Evelyn Hockstein/Reuters

But immigrant-rights advocates are already calling the guidelines a rollback to the Obama administration’s similar approach towards undocumented immigrants, which led to the deportation of a record number of undocumented people from the United States, including children, DACA recipients and others who felt that they were lulled into a false sense of security. Nearly 1.2 million undocumented people were deported from the United States in the first three years of Obama’s administration; fewer than 800,000 were deported during the same period of Trump’s presidency.

The higher numbers are due to numerous factors, including country of origin and the increased length of time that migrants were held in immigrant detention before being removed, but were in large part due to the administration’s ability to streamline deportations. With fewer targets for removal, there are fewer chances for more complicated cases—those involving unaccompanied minors, potential asylees, and families—from jamming up the system.

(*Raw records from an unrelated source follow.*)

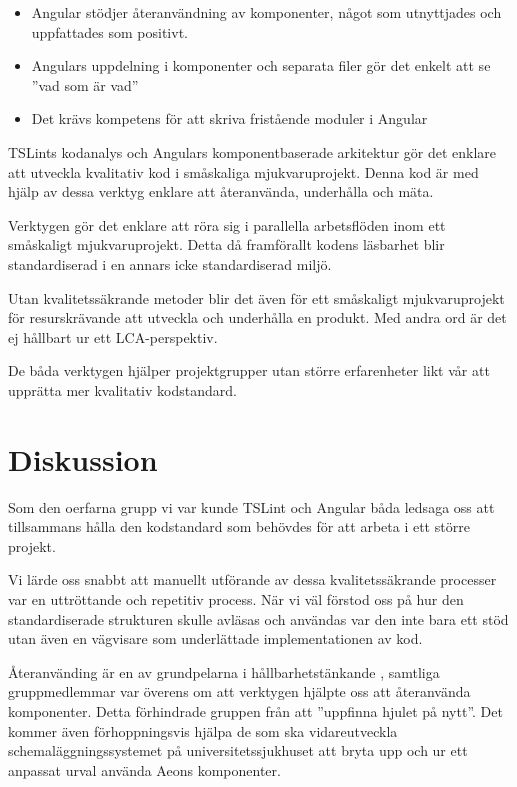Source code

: \begin{itemize}
	\item Angular stödjer återanvändning av komponenter, något som utnyttjades och uppfattades som positivt.
	\item Angulars uppdelning i komponenter och separata filer gör det enkelt att se ''vad som är vad''
	\item Det krävs kompetens för att skriva fristående moduler i Angular
\end{itemize}

TSLints kodanalys och Angulars komponentbaserade arkitektur gör det enklare att utveckla kvalitativ kod i småskaliga mjukvaruprojekt. Denna kod är med hjälp av dessa verktyg enklare att återanvända, underhålla och mäta.

Verktygen gör det enklare att röra sig i parallella arbetsflöden inom ett småskaligt mjukvaruprojekt. Detta då framförallt kodens läsbarhet blir standardiserad i en annars icke standardiserad miljö.

Utan kvalitetssäkrande metoder blir det även för ett småskaligt mjukvaruprojekt för resurskrävande att utveckla och underhålla en produkt. Med andra ord är det ej hållbart ur ett LCA-perspektiv.

De båda verktygen hjälper projektgrupper utan större erfarenheter likt vår att upprätta mer kvalitativ kodstandard.

\section{Diskussion}

Som den oerfarna  grupp vi var kunde TSLint och Angular båda ledsaga oss att tillsammans hålla den kodstandard som behövdes för att arbeta i ett större projekt.

Vi lärde oss snabbt att manuellt utförande av dessa kvalitetssäkrande processer var en uttröttande och repetitiv process. När vi väl förstod oss på hur den standardiserade strukturen skulle avläsas och användas var den inte bara ett stöd utan även en vägvisare som underlättade implementationen av kod.

Återanvänding är en av grundpelarna i hållbarhetstänkande \cite{sustainable}, samtliga gruppmedlemmar var överens om att verktygen hjälpte oss att återanvända komponenter. Detta förhindrade gruppen från att ''uppfinna hjulet på nytt''. Det kommer även förhoppningsvis hjälpa de som ska vidareutveckla schemaläggningssystemet på universitetssjukhuset att bryta upp och ur ett anpassat urval använda Aeons komponenter.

“Given ICE’s well-documented history of abusing its power to detain and deport our community members, we know this guidance alone will not reign in the agents entrusted to implement this guidance in good faith,” said Layla Razavi, co-interim executive director of Freedom for Immigrants. “Without shrinking or dismantling the massive, militarized presence amassed by ICE and CBP, immigrant communities will continue to be funneled into the abusive immigration detention system.”

The fact that the guidelines make recently arrived undocumented immigrants—including those seeking asylum—an enforcement priority has particularly angered advocates. Per the guidelines, an undocumented immigrant is deemed to pose “a threat to border security” and is a priority for removal if they have arrived in the United States in the past eleven months.

“Punishing recently arrived asylum seekers by designating them as enforcement priorities is cruel and inhumane,” said Robyn Barnard, senior advocacy counsel at Human Rights First. “It inflicts further trauma on those who have left everything behind to find safety.”

Barnard, who called the Biden administration’s effective continuation of a Trump-era policy of forcing asylum seekers to remain in Mexico “perverse,” said that the recent-arrival priority could run afoul of international law.

“Treating people seeking refugee protection as priorities for arrest and deportation would moreover flout U.S. legal obligations under the Refugee Convention and Protocol, which makes clear that people seeking refuge should not be penalized.”

The White House has bristled at the notion that Biden’s policies in any way echo Trump’s, from immigration to COVID-19 to international arms deals, noting that the president campaigned on reversing course from the previous White House’s approach to nearly every issue foreign and domestic.

“Title 42 is a public health requirement… because we’re in the middle of a pandemic, which, by the way, we would have made progress on had the former President actually addressed the pandemic and not suggested people inject bleach,” White House press secretary Jen Psaki said last week, in response to a question comparing Biden’s policies to those of his predecessor. “So, I think we’re in a bit of a different place.”

But not different enough, according to advocates, who intend to devote much of the National Immigrant Integration Conference’s agenda to the issue of Title 42, the public health order that effectively bars almost all asylum seekers from entering the United States in the name of the coronavirus pandemic.

“We call on the Biden administration to rescind Title 42, slash the budget for all enforcement, and honor its campaign promise to end private detention,” said Razavi. “Immigrants are human beings and valued members of our communities—they’re our neighbors, parents, and loved ones. It’s time this administration treated them as such.”